Look through the lines below and copy each one that includes "directory".

----

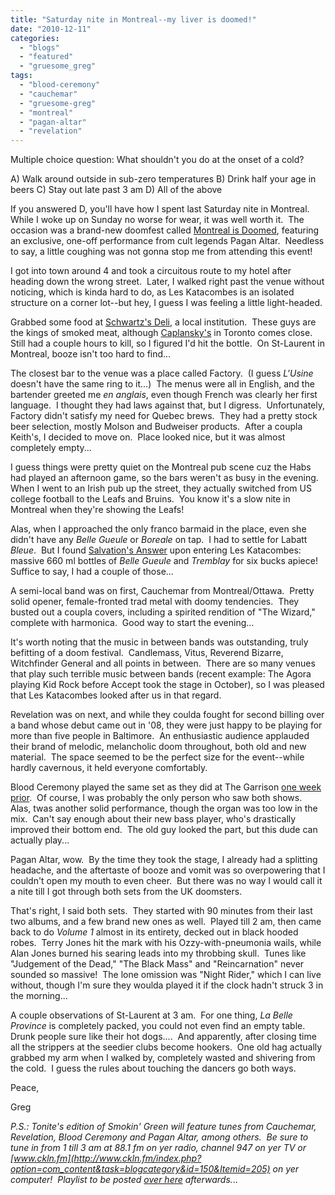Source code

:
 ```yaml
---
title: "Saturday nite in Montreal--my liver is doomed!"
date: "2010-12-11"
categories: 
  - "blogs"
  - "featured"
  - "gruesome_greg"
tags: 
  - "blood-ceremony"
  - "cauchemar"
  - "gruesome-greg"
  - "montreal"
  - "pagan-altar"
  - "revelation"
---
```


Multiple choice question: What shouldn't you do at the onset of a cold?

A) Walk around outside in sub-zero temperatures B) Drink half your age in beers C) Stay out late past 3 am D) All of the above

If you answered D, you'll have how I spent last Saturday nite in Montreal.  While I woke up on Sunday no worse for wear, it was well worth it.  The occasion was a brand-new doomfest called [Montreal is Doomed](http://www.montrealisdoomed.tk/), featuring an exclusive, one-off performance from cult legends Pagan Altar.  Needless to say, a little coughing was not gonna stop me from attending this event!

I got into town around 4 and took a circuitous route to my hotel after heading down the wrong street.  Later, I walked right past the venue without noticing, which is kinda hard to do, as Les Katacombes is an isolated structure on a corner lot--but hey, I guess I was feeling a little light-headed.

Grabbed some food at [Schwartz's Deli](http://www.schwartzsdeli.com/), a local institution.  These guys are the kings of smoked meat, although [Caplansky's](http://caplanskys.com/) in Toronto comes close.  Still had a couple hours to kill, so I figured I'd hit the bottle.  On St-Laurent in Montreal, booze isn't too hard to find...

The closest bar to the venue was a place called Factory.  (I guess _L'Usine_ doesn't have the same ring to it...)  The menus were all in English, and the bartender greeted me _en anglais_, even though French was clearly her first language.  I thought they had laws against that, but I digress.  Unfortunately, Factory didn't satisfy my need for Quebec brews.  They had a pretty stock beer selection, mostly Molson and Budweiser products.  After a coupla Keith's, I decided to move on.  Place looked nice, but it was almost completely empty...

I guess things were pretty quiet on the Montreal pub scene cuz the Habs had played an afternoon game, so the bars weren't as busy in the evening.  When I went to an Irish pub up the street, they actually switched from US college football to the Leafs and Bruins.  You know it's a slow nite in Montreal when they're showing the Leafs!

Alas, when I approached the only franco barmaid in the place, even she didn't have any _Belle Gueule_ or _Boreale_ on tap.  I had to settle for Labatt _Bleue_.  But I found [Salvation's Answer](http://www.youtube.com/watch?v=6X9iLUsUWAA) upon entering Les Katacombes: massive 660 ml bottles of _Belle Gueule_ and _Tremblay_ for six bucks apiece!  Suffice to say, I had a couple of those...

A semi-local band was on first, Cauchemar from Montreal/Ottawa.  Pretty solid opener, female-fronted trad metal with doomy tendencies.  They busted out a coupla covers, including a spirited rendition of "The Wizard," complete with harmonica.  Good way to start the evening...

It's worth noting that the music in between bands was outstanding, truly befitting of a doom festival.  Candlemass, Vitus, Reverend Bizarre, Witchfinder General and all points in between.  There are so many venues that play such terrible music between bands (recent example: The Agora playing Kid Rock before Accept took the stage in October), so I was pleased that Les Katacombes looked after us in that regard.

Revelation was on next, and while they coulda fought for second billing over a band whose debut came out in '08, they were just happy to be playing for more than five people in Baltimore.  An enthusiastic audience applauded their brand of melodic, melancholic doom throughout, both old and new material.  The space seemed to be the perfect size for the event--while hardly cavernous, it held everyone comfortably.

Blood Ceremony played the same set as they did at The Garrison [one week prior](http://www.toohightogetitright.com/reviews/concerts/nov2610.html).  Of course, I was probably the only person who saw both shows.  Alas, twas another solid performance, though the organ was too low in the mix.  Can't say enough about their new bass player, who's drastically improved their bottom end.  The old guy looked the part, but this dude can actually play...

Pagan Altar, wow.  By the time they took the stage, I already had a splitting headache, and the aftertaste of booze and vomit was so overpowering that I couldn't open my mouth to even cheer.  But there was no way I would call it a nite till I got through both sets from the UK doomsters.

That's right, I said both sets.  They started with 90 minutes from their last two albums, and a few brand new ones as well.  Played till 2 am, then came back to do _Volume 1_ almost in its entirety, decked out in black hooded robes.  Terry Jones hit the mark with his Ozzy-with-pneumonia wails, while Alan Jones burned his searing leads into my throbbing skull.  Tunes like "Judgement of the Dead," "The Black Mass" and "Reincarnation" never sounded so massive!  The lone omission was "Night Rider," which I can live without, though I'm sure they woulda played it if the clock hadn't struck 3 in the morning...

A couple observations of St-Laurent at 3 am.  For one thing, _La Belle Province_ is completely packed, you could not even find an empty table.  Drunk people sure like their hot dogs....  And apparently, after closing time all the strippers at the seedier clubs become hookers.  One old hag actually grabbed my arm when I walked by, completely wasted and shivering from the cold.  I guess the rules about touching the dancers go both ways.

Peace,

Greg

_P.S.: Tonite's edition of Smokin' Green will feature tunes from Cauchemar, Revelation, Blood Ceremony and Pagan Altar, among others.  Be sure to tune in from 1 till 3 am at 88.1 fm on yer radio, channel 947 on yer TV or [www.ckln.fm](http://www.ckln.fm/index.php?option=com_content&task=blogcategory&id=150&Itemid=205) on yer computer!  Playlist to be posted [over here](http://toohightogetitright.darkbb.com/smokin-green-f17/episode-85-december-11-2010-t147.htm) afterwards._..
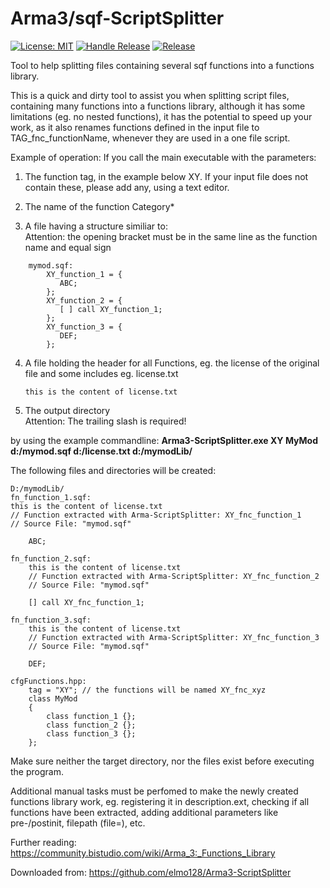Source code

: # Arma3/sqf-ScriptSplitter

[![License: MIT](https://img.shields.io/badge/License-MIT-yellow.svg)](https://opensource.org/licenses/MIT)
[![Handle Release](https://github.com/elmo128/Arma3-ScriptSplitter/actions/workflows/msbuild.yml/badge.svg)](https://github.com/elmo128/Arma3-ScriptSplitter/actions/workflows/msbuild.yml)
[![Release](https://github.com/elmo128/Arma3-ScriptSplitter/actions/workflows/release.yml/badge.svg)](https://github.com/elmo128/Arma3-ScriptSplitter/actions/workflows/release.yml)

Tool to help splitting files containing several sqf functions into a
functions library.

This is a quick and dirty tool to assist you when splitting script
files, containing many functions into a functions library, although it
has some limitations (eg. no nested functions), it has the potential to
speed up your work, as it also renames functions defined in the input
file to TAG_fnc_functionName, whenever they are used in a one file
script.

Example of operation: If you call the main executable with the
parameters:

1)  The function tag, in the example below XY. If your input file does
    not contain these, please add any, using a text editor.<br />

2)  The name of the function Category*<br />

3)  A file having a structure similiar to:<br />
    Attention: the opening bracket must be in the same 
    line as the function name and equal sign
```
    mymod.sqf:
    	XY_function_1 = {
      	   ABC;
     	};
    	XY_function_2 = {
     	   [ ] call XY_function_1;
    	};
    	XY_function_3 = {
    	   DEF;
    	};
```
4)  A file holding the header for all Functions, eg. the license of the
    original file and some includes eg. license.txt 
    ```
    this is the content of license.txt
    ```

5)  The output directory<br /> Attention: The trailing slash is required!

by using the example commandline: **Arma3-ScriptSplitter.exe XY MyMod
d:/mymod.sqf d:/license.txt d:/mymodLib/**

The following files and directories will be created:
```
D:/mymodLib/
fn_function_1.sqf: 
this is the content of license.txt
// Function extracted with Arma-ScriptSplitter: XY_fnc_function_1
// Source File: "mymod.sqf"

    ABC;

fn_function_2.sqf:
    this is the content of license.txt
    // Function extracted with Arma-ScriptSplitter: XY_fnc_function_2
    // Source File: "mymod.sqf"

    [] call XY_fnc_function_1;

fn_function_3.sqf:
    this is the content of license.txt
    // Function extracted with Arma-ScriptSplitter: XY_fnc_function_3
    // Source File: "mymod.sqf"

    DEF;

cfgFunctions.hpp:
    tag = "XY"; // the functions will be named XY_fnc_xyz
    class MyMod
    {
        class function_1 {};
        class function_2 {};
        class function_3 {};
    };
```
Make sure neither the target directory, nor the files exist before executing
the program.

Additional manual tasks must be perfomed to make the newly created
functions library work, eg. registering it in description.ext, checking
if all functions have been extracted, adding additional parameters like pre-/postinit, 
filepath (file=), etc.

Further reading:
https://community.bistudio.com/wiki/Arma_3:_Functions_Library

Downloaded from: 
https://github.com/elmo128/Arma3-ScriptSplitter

----

OUTPUT OF THE TASK >>
5)  The output directory<br /> Attention: The trailing slash is required!
Make sure neither the target directory, nor the files exist before executing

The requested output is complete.